Core private-sector machinery orders fell 3.9 percent in March from the previous month amid a lull in demand from manufacturers, government data showed Thursday.
The orders, excluding those for ships and from utilities because of their volatility, dropped for the first time in three months to ¥856.6 billion ($7.8 billion), the Cabinet Office said.
The decline in machinery orders, seen as a bellwether of capital expenditures, followed a rise of 2.1 percent in February and a drop of 8.2 percent in January.
Machinery orders from manufacturers fell 17.5 percent to ¥365.0 billion, the sharpest decline in more than two years, as demand for metalworking equipment, trains and ship engines dipped notably.
Orders from the nonmanufacturing sector, minus ships and utilities, rose 2.2 percent to ¥475.9 billion amid solid demand from the construction industry ahead of the 2020 Tokyo Olympics.
The Cabinet Office maintained its assessment that overall, machinery orders “show signs of picking up.”
Spending by companies has been a major driver behind Japan’s recent bout of economic growth, with firms expanding capacity to meet robust overseas demand and stepping up automation to cope with a labor crunch.
But the economy appears to be going through a temporary correction, shrinking by an annualized real 0.6 percent in the January-March quarter, according to government data released a day earlier.

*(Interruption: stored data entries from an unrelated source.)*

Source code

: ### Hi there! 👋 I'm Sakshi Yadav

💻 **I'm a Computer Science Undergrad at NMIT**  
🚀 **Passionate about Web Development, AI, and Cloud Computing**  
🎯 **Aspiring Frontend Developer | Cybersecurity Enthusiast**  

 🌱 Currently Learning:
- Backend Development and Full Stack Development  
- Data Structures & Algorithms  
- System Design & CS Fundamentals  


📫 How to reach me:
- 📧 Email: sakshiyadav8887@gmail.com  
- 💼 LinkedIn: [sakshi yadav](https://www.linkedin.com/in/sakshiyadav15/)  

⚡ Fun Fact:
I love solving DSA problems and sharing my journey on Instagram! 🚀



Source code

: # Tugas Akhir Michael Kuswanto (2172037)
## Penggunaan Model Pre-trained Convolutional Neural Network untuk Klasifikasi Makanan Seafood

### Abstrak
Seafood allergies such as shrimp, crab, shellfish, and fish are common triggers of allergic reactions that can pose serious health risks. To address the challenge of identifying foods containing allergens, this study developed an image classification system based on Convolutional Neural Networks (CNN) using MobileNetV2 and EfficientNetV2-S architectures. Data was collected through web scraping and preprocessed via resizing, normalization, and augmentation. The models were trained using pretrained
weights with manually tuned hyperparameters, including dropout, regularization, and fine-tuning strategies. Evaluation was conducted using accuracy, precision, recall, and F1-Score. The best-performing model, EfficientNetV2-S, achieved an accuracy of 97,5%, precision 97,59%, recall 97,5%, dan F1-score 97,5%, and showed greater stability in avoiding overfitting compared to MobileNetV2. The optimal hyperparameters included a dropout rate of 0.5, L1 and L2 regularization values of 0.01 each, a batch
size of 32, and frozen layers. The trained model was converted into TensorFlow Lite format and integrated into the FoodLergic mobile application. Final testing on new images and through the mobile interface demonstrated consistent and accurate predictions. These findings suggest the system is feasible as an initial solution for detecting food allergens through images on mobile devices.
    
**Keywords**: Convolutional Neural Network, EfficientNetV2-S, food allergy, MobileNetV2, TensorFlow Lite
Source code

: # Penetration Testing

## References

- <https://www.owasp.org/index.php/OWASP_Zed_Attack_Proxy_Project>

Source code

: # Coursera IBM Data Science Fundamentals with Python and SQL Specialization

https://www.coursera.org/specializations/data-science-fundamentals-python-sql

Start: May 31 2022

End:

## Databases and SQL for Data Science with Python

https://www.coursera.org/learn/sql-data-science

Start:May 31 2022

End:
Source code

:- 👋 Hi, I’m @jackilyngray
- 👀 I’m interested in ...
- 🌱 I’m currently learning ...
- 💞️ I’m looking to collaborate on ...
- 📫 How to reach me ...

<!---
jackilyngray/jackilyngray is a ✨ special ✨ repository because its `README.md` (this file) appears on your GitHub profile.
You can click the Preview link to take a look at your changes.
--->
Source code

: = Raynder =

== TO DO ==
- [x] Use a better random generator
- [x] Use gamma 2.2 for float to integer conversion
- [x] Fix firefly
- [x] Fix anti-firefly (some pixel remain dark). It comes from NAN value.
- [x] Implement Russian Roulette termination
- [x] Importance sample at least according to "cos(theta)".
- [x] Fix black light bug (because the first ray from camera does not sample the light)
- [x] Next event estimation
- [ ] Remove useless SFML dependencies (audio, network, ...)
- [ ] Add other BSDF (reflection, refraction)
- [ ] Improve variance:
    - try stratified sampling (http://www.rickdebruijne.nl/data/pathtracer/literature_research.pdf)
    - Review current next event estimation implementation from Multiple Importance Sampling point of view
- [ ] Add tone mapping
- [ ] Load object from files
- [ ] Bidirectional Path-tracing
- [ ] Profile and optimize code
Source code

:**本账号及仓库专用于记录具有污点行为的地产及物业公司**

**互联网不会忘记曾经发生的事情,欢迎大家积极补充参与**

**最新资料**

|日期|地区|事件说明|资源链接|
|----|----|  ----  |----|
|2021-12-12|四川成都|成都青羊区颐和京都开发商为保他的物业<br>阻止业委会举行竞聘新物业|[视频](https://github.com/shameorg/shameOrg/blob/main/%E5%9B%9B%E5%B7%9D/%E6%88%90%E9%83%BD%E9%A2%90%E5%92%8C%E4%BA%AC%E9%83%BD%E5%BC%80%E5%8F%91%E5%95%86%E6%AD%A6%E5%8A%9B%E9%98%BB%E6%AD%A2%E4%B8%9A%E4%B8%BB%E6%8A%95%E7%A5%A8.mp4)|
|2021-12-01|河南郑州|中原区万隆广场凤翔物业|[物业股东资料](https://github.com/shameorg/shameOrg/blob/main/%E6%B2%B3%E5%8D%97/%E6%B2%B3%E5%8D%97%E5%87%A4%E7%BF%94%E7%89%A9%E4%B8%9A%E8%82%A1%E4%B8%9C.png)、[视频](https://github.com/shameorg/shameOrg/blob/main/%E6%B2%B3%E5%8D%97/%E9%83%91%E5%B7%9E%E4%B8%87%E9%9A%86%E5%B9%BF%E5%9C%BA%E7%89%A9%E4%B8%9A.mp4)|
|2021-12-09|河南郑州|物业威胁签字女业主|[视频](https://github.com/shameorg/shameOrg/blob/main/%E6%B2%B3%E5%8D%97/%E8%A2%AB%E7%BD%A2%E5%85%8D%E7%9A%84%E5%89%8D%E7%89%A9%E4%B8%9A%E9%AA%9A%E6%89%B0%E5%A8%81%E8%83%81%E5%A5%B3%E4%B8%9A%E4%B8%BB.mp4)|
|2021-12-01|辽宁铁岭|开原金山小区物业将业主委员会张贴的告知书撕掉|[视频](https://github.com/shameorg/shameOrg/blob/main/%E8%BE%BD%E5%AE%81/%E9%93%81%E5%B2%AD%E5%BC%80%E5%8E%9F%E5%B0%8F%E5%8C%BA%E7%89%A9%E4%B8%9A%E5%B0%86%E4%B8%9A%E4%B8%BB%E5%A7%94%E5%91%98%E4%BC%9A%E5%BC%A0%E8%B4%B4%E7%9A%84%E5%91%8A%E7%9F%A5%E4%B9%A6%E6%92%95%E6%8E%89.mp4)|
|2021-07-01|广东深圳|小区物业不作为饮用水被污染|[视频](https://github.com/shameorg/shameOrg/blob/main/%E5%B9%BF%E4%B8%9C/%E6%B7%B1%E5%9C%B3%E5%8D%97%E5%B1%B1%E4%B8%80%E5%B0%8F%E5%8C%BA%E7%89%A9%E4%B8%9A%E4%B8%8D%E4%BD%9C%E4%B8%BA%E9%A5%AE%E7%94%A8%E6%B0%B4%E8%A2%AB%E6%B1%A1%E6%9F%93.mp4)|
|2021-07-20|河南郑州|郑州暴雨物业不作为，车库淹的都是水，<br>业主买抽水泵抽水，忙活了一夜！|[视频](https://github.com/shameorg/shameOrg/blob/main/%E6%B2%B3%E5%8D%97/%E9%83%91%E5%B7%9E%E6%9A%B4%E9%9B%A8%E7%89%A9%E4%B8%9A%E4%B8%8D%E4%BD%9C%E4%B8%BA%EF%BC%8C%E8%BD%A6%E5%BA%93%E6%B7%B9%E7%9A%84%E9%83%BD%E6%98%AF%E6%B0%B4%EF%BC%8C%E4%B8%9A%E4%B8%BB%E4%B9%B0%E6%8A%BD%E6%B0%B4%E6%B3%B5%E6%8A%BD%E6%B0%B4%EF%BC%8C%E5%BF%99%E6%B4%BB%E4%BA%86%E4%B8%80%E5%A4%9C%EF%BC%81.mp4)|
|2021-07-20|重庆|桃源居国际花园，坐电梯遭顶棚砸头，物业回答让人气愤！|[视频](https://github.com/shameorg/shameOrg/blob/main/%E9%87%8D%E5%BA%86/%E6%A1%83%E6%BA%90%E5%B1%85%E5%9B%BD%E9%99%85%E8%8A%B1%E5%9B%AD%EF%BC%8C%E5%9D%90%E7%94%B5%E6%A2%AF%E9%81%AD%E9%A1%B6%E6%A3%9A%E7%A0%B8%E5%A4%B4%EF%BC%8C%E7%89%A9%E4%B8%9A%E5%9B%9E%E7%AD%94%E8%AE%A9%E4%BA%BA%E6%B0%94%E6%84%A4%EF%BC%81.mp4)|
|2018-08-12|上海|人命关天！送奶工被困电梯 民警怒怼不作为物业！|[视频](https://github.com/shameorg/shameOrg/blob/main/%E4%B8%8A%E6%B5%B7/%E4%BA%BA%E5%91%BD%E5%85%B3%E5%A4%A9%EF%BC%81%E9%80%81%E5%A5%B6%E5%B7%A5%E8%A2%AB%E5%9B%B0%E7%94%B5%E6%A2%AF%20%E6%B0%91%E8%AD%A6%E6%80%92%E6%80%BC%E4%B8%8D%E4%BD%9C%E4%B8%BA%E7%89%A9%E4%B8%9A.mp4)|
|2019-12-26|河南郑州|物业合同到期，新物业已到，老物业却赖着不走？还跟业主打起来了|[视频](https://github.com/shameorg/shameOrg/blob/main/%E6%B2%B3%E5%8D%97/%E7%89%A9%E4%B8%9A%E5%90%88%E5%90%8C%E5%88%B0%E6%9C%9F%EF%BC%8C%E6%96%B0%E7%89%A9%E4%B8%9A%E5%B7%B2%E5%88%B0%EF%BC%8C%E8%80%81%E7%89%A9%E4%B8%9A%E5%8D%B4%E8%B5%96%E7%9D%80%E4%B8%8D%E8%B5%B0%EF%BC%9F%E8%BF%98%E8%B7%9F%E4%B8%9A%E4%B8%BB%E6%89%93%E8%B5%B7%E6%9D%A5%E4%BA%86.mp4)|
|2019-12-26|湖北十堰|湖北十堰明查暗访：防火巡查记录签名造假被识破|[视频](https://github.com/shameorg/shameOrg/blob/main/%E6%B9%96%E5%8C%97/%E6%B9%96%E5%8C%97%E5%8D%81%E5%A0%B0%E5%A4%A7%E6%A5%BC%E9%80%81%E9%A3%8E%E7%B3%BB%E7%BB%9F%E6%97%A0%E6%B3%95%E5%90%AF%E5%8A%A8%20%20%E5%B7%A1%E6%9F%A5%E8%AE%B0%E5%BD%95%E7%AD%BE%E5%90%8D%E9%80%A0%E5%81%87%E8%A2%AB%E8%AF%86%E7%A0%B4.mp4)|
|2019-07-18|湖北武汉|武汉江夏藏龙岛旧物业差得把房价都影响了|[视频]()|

Total machinery orders, including those from the domestic public sector and abroad, fell 7.9 percent to ¥2.23 trillion in the reporting month.
For the fiscal year through March, core orders edged down 0.8 percent to ¥1.01 trillion for the first loss in five years as sluggishness among nonmanufacturers more than offset a growth in orders from manufacturers.
On a quarterly basis, the core orders rose 3.3 percent in the January-March quarter, with the Cabinet Office projecting a 7.1 percent rise in April-June.